Apabila pengucapan ikrar talak itu dilakukan diluar
persidangan, maka talak tersebut merupakan talak liar yang dianggap tidak sah
dan tidak memiliki kekuatan hukum yang mengikat.
b. Alasan-Alasan Perceraian
Untuk dapat mengajukan gugatan perceraian ke Pengadilan
Agama harus disertai dengan alasan-alasan yang cukup, sesuai dengan
alasan-alasan yang telah ditetapkan dalam undang-undang perkawinan. Adapun
hal-hal yang dapat dipakai sebagai alasan untuk mengajukan gugatan perceraian
ini diatur dalam pasal 116 ayat a s/d h dan dipertegas lagi dalam pasal 19 PP
No.9 tahun 1975, yang pada dasarnya sebagai berikut:
1)
Tentang
alasan zina, pemabuk dan penjudi Permohonan cerai atau gugatan cerai yang
diajukan para pihak kepada Pengadilan Agama, memiliki berbagai masalah sesuai
besar kecilnya atau ada tidaknya alasan perceraian salah satunya alasan yang
dikemukakan adalah perceraian karena alasan zina.

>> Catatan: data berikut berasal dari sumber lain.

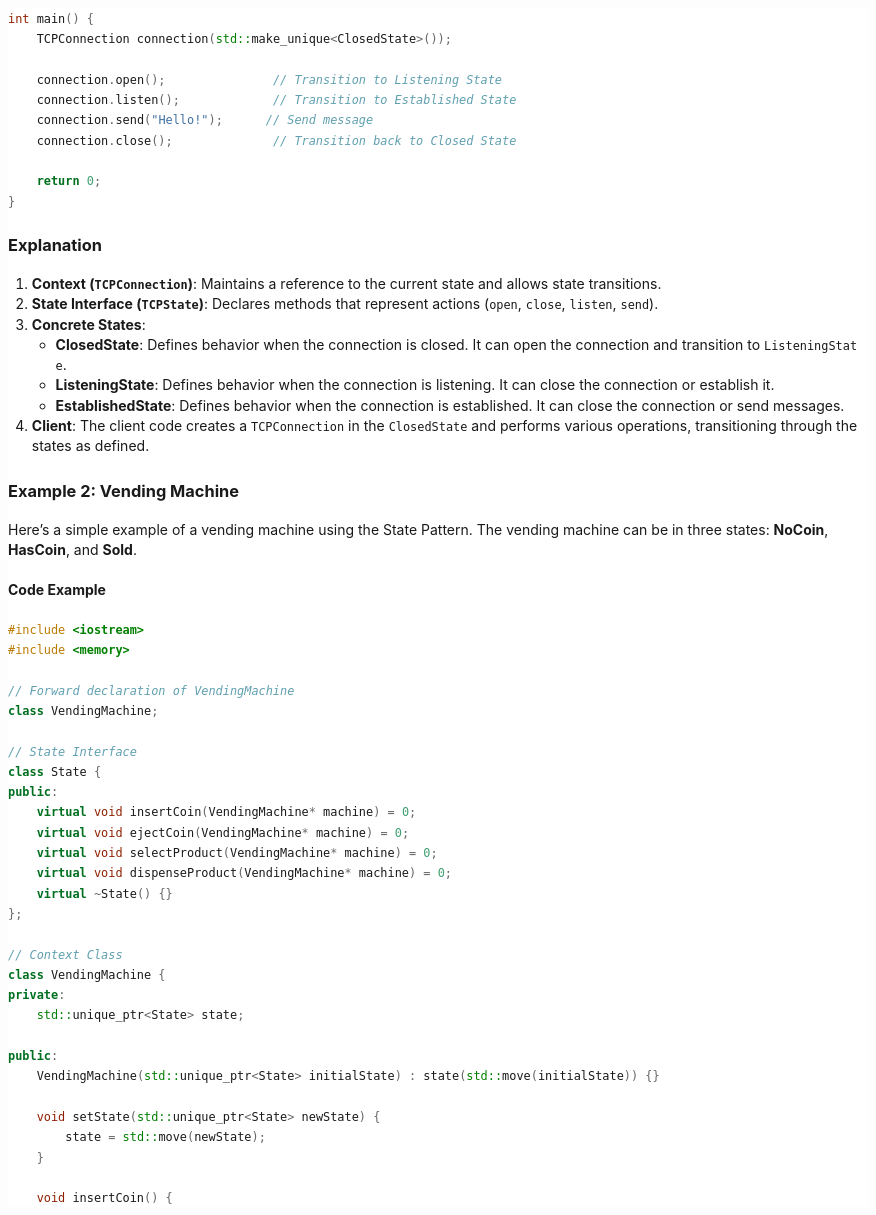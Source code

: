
 ```cpp
int main() {
    TCPConnection connection(std::make_unique<ClosedState>());

    connection.open();               // Transition to Listening State
    connection.listen();             // Transition to Established State
    connection.send("Hello!");      // Send message
    connection.close();              // Transition back to Closed State

    return 0;
}
```

### Explanation
1. **Context (`TCPConnection`)**: Maintains a reference to the current state and allows state transitions.
2. **State Interface (`TCPState`)**: Declares methods that represent actions (`open`, `close`, `listen`, `send`).
3. **Concrete States**: 
   - **ClosedState**: Defines behavior when the connection is closed. It can open the connection and transition to `ListeningState`.
   - **ListeningState**: Defines behavior when the connection is listening. It can close the connection or establish it.
   - **EstablishedState**: Defines behavior when the connection is established. It can close the connection or send messages.
4. **Client**: The client code creates a `TCPConnection` in the `ClosedState` and performs various operations, transitioning through the states as defined.

### Example 2: Vending Machine

Here’s a simple example of a vending machine using the State Pattern. The vending machine can be in three states: **NoCoin**, **HasCoin**, and **Sold**.

#### Code Example
```cpp
#include <iostream>
#include <memory>

// Forward declaration of VendingMachine
class VendingMachine;

// State Interface
class State {
public:
    virtual void insertCoin(VendingMachine* machine) = 0;
    virtual void ejectCoin(VendingMachine* machine) = 0;
    virtual void selectProduct(VendingMachine* machine) = 0;
    virtual void dispenseProduct(VendingMachine* machine) = 0;
    virtual ~State() {}
};

// Context Class
class VendingMachine {
private:
    std::unique_ptr<State> state;

public:
    VendingMachine(std::unique_ptr<State> initialState) : state(std::move(initialState)) {}

    void setState(std::unique_ptr<State> newState) {
        state = std::move(newState);
    }

    void insertCoin() {
```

Perzinaan disini adalah zina dalam pengertian hukum islam
yan spesifik dan mempunyai ciri khusus. Membuktikan perzinaan bukan persolan
yang mudah, terlebih dahulu pihak yang dituduh berzina itu membantahnya dengan
cara yang sama dan meneguhkannya. Zina merupakansalah satu faktor yang mengakibatkan rusaknya rumah tangga, menghilangkan harkat keluarga, memutuskan tali pernikahan. Maka dalam hal ini dapat
dijadikan alasan perceraian. Dalam hal pengajuan gugatan perceraian dengan alasan
zina harus ada cukup saksi untuk membuktikan perzinaan yang dilakukan oleh
salah satu pihak Begitu halnya pemabuk atau pengkonsumsi minuman keras
(khamer) dan penjudi dapat dijadikan alasan perceraian karena kedua perbuatan tersebut dapat membuat orang lepas kontrol sehingga dapat mempengaruhi dirinya
untuk berbuat yang pada akhirnya menimbulkan permusuhan, kebencian, bahkan lupa akan Allah SWT dan kewajibannya. Dalam Al-Qur’ân surat Al-Mâidah ayat 90-91 dinyatakan :
Artinya:
“Hai
orang-orang yang beriman, sesungguhnya khamar, berjudi, berkorban untuk
berhala, mengundi nasib dengan panah adalah termasuk perbuatan syaitan, maka
jauhilah perbuatan-perbuatan itu agar kamu mendapat keberuntungan. "Sesungguhnya syaitan itu bermaksud hendak menimbulkan
permusuhan dan kebencian di antara kamu lantaran (meminum) khamar dan berjudi
itu, dan menghalangi kamu dari mengingat Allah dan shalat. Maka berhentilah
kamu dari mengerjakan pekerjaan itu”. (QS. Al-Maidah: 90-91)
2) Alasan cerai karena meninggalkan 2 (dua) tahun.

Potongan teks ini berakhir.